St. Exupéry, bu kitabı çocuklar için yazmış olsa da, sanki büyüklerin ilgisini daha çok çekiyor…

St. Exupéry, bu kitabı yazarken ulaşmak istediği kitle aslında çocuklar. Küçük Prens, Fransa’da ve birçok ülkede 20. yüzyılın çocuk kitabı seçildi. Kitapçılara gittiğinizde, bu kitabı çocuk kitapları veya çocuk klasikleri raflarında bulabilirsiniz. Ancak bence, Küçük Prens, sadece bir çocuk kitabı değil. Avrupa’ da birçok ülkede bu kitap lise öğrencilerine ders olarak okutuluyor. Bu kitap ile birlikte bir takım felsefi kavramlar öğretiliyor.

 

Küçük Prens için, bir nevi felsefeye başlangıç kitabı da diyebilir miyiz?

Evet, o da denebilir. Birçok insan sevgilisine bu kitabı hediye ediyor. Düşünün, St. Exupéry bu kitabı yazarken Avrupa’ da savaş var, Almanya Fransa’yı işgal etmiş ve birçok insan Fransa’dan kaçmış. Yazar bu kitabı sürgün hayatı yaşadığı bir ülkede yazıyor. Hatta daha sonra savaşa da bir subay olarak katılacak. Ama buna rağmen savaş konusunda hiçbir keskin tavrı, ifadesi yok. Bu kitap tüm insanlar için yazılmış, evrensel bir mesaj taşıyor. Mesajın ne olduğu ise kişiden kişiye değişiyor.

 

Yazar Antoine de Saint-Exupéry’nin ilginç hikâyesini de kısaca paylaşır mısınız?

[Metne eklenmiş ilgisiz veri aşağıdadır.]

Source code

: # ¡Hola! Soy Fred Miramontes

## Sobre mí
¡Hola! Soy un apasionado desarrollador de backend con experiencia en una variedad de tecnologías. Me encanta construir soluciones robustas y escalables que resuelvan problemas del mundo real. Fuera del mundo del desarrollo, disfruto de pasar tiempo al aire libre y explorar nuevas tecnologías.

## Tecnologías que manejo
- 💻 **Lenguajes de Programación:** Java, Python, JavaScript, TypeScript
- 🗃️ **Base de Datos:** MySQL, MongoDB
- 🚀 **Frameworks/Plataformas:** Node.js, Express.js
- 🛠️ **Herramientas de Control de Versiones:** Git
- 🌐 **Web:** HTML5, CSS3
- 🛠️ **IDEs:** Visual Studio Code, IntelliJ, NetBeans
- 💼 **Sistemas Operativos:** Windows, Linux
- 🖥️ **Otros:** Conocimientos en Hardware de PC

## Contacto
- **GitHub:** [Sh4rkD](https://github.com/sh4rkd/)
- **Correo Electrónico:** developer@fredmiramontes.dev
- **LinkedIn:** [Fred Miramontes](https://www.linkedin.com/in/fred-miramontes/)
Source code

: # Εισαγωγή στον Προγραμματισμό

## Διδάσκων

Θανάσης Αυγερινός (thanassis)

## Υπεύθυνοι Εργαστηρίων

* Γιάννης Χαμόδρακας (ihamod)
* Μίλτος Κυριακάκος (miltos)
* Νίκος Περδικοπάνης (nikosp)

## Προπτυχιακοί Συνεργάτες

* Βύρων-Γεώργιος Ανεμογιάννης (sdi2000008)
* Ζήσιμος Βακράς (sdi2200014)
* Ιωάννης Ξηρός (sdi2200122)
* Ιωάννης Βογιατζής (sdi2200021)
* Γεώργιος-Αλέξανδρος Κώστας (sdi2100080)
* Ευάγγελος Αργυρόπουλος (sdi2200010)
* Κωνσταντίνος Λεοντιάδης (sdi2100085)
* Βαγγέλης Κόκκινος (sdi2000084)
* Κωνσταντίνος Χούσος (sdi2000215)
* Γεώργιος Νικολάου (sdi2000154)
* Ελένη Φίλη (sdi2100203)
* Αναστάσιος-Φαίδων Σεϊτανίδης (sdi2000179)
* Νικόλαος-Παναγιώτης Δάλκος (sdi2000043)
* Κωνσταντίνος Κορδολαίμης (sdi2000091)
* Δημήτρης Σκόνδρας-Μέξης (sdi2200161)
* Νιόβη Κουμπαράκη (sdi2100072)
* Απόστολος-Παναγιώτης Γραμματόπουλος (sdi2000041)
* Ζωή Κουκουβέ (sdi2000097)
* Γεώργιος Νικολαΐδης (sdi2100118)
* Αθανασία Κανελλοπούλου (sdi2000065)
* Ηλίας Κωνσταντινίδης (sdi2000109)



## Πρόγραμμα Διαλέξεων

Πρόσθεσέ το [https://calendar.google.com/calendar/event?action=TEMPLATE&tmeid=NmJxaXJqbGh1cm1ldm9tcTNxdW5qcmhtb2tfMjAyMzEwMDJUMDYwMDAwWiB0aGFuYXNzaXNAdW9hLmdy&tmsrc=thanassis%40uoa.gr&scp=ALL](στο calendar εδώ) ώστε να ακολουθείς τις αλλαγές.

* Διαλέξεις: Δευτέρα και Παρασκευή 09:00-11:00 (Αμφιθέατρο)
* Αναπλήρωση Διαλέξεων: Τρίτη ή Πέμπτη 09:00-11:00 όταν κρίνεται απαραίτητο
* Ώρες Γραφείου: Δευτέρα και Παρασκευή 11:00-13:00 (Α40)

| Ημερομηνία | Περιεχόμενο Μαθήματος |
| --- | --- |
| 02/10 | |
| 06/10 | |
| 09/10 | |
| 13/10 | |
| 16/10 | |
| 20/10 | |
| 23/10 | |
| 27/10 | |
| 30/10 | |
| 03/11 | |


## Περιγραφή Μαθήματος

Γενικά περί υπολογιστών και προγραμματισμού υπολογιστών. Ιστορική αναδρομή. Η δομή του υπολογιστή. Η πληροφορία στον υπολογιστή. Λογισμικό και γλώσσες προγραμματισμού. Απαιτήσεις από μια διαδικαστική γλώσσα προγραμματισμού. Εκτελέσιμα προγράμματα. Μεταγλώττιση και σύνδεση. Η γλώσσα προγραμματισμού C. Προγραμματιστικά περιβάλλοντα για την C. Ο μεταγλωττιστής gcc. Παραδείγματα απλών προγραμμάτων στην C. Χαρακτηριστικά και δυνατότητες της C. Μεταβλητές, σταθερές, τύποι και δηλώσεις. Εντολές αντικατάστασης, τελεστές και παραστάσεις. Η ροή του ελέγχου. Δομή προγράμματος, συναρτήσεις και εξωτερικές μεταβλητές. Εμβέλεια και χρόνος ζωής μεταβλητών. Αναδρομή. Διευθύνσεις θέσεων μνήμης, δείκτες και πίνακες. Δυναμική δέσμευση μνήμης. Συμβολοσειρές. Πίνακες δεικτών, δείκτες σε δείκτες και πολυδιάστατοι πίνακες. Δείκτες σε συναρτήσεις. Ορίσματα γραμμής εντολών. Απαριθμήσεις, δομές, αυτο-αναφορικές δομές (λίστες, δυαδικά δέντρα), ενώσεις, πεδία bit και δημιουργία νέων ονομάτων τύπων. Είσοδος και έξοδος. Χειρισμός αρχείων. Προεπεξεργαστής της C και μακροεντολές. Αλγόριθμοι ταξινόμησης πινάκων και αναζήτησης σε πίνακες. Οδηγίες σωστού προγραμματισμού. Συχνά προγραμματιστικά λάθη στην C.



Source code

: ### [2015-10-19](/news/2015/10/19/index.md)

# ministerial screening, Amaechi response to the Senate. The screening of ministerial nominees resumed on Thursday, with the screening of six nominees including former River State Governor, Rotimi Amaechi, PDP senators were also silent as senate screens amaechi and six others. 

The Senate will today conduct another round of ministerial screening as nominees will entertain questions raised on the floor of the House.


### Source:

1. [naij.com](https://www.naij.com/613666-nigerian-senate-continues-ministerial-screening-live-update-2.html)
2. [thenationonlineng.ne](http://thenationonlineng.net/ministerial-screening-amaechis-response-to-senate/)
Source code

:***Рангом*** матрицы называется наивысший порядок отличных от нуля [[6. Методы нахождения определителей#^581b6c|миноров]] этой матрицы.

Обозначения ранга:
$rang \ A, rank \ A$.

Fransa'nın Lyon şehrinde, aristokrat bir aileye doğdu. Ufakken babasını kaybetti ve aile hızla yoksullaştı. Askerlik görevini Fransız Hava Kuvvetleri’nde teknisyen olarak yaptığı sırada pilotluk eğitimi aldı. Askerliğin ardından ailesinin isteği üzerine Paris'te ticarete başladı ancak başarısız oldu. Bu arada yazı yazmaya başladı. 1926 yılı hayatında bir dönüm noktası oldu. Toulouse ve Dakar arasında posta servisi yapan uçağın pilotu olarak göreve başladı. Uçuş deneyimlerini anlattığı ilk kitabı ‘Güney Postası’nı bu sırada yazdı. Aynı şirketin Arjantin bölge sorumluluğuna getirildi. ‘Gece Uçuşu’ adlı romanı Arjantin'deki yaşantısını anlatır. Paris'te evlendi. 35 yaşındayken uçağı arıza yaptı ve Tunus'ta çöle zorunlu iniş yaptı, kayboldu. Dört günlük zorlu çöl macerası ardından bir Bedevi tarafından bulundu. Havacılık alanında birçok buluşa imza attı. Gece uçuşlarını düzenleyen cihazların geliştirilmesinde katkı sağladı.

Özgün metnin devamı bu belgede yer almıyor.